12. There is, yet, another important circumstance, which indicated that the respondent was in possession of the land as a tenant. According to the recitals in the sale-deed, executed by Smt. Radhu, in favour of the appellant on 6-12-60, only symbolical possession of the land was delivered to the father of the appellant. The sale-deed, further, recited that the vendee could get the tenant ejected and cultivate the land personally. The above recitals in the sale-deed clearly showed that the land was in possession of a tenant.

13. The inescapable conclusion from the above discussion of the evidence is that the respondent had been put in possession of the land, as a tenant, under an agreement of tenancy for five years.

14. The next point is whether the respondent had relinquished possession of the land voluntarily in 1960 and had, thus, ceased to be a tenant. The plea, on behalf of the appellant, was that in December, 1960, the respondent and Smt. Radhu had effected a compromise, in a Panchayat, about the dispute, relating to the land, and that according to the compromise, the respondent had relinquished possession of the land and Smt, Radhu had given up her claim to compensation, due from the respondent, for use and occupation of the land. The appellant had produced Palas Ram RW-2, Jobha RW-4, Atma Ram RW-5, Mangat Ram RW-6 and Karam Singh RW-7, in support of the aforesaid plea The learned District Judge was of the view that the evidence of the above witnesses was not reliable. In my opinion the learned District Judge was not wrong in his view. The learned District Judge had pointed out discrepancies in the evidence of the witnesses. The witnesses were not free from bias. Palas Ram RW-2 was the uncle's son of the father of the appellant Atma Ram RW-5 admitted that the respondent had filed a Criminal case against the brother of the witness Mangat Ram RW-6 admitted that Devi Singh, nephew of the respondent, had instituted a Civil Case against the father of the witness The respondent had lodged a report to the police against Karam Singh RW 7. Jobha RW-4 belonged to a village which was situated at a distance of 7 or 8 miles from Chethla where the Panchayat was alleged to have been convened. The witnesses admitted that there was a duly constituted Gram Panchayat at Chethla and that none of the panches of that Panchayat present at the Panchayat alleged to have been called. It appears strange that none of the panches of the Gram Panchayat was called to settle the dispute between Smt Radhu and the respondent. According to the witnesses, the respondent had relinquished possession of the land and it was delivered to the father of the appellant. The story, about possession of the land, was belied by the recitals in the sale-deed, executed in favour of the appellant, by Smt. Radhu. The recitals in the sale-deed, clearly, indicated that the father of the appellant was given only symbolical possession and not actual possession and that a tenant was in actual possession of the land.

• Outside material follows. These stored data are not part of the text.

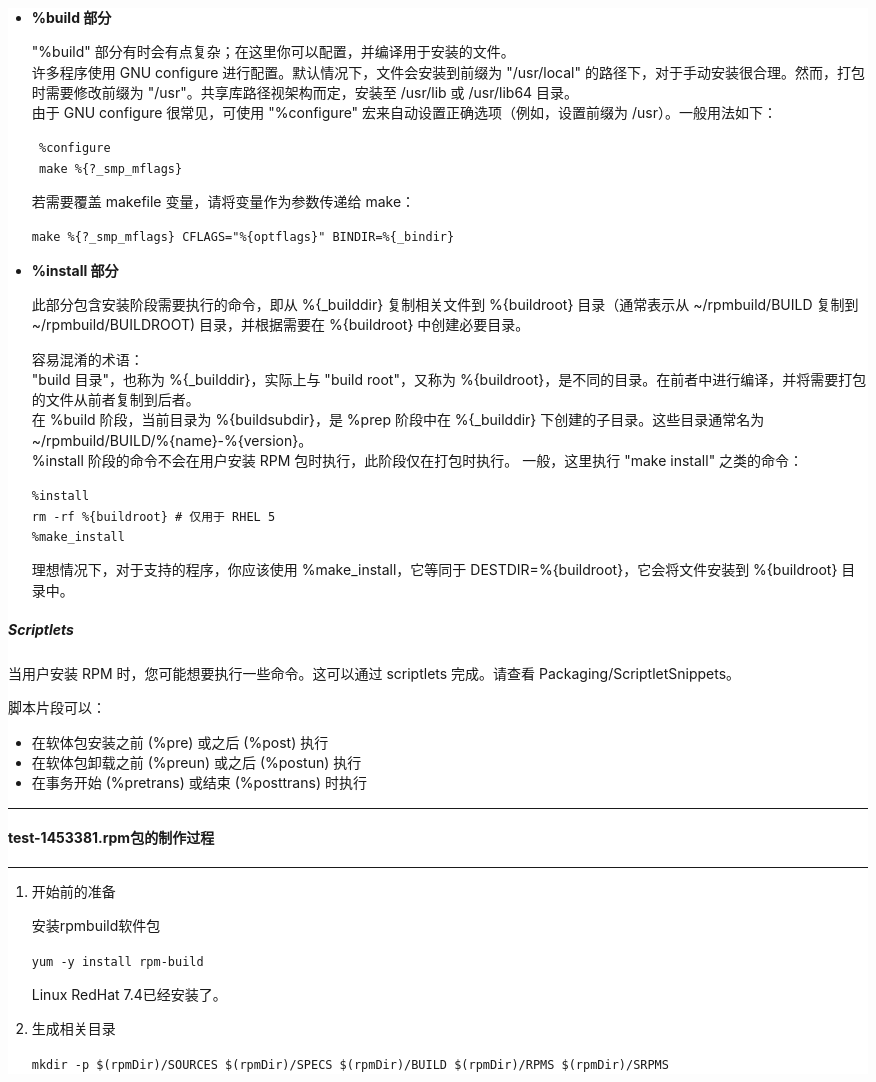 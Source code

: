 *   **%build 部分**

    "%build" 部分有时会有点复杂；在这里你可以配置，并编译用于安装的文件。     
    许多程序使用 GNU configure 进行配置。默认情况下，文件会安装到前缀为 "/usr/local" 的路径下，对于手动安装很合理。然而，打包时需要修改前缀为 "/usr"。共享库路径视架构而定，安装至 /usr/lib 或 /usr/lib64 目录。     
    由于 GNU configure 很常见，可使用 "%configure" 宏来自动设置正确选项（例如，设置前缀为 /usr）。一般用法如下：  
   
         %configure
         make %{?_smp_mflags}

    若需要覆盖 makefile 变量，请将变量作为参数传递给 make：

        make %{?_smp_mflags} CFLAGS="%{optflags}" BINDIR=%{_bindir}

*   **%install 部分**

    此部分包含安装阶段需要执行的命令，即从 %{_builddir} 复制相关文件到 %{buildroot} 目录（通常表示从 ~/rpmbuild/BUILD 复制到 ~/rpmbuild/BUILDROOT) 目录，并根据需要在 %{buildroot} 中创建必要目录。

    容易混淆的术语：    
    "build 目录"，也称为 %{_builddir}，实际上与 "build root"，又称为 %{buildroot}，是不同的目录。在前者中进行编译，并将需要打包的文件从前者复制到后者。   
    在 %build 阶段，当前目录为 %{buildsubdir}，是 %prep 阶段中在 %{_builddir} 下创建的子目录。这些目录通常名为 ~/rpmbuild/BUILD/%{name}-%{version}。    
     %install 阶段的命令不会在用户安装 RPM 包时执行，此阶段仅在打包时执行。 
    一般，这里执行 "make install" 之类的命令：   

        %install
        rm -rf %{buildroot} # 仅用于 RHEL 5
        %make_install

    理想情况下，对于支持的程序，你应该使用 %make_install，它等同于 DESTDIR=%{buildroot}，它会将文件安装到 %{buildroot} 目录中。

##### Scriptlets

当用户安装 RPM 时，您可能想要执行一些命令。这可以通过 scriptlets 完成。请查看 Packaging/ScriptletSnippets。

脚本片段可以：

*   在软体包安装之前 (%pre) 或之后 (%post) 执行
*   在软体包卸载之前 (%preun) 或之后 (%postun) 执行
*   在事务开始 (%pretrans) 或结束 (%posttrans) 时执行

---

#### test-1453381.rpm包的制作过程

----

1.  开始前的准备

    安装rpmbuild软件包

        yum -y install rpm-build
    
    Linux RedHat 7.4已经安装了。

2.  生成相关目录

        mkdir -p $(rpmDir)/SOURCES $(rpmDir)/SPECS $(rpmDir)/BUILD $(rpmDir)/RPMS $(rpmDir)/SRPMS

15. I agree with the learned District Judge in holding that the appellant had failed to prove that the respondent had relinquished possession of the land, in December 1960.

16. The tenancy in favour of the respondent, was for five years. The term of the tenancy was to expire in 1960. The respondent had remained in possession after the expiry of the term of tenancy. The point, which requires consideration, is whether the possession of the, respondent after the term of the tenancy was that of a tenant or of a trespasser. In other words, the point is whether a tenant for a fixed term, who remains in possession, after the expiry of the term, retains his status as a tenant or ceases to be such. The question stands concluded by the decision of this Court in Sureshwari Datt v. Parma. AIR 1963 Him Pra 34. The facts, in that case, were that a tenancy was created for four years. The tenant continued to be in possession of the land after the expiry of the term of the tenancy. The land lord brought a suit for possession of the land on the ground that the tenant had become a trespasser after the expiry of the term of the tenancy. After considering various provisions of the Abolition Act and the authorities, this Court held that, under the provisions of the Abolition Act, a tenant for a fixed term, who remains in possession, after the expiry of the term of the tenancy, does not cease to be a tenant. The respondent, who was put in pos-session as a tenant, for five years, and had remained in possession after the expiry of the term of the lease, remained a tenant and did not become a trespasser. The possession of the respondent, continued to be that of a tenant though the term of the lease had expired.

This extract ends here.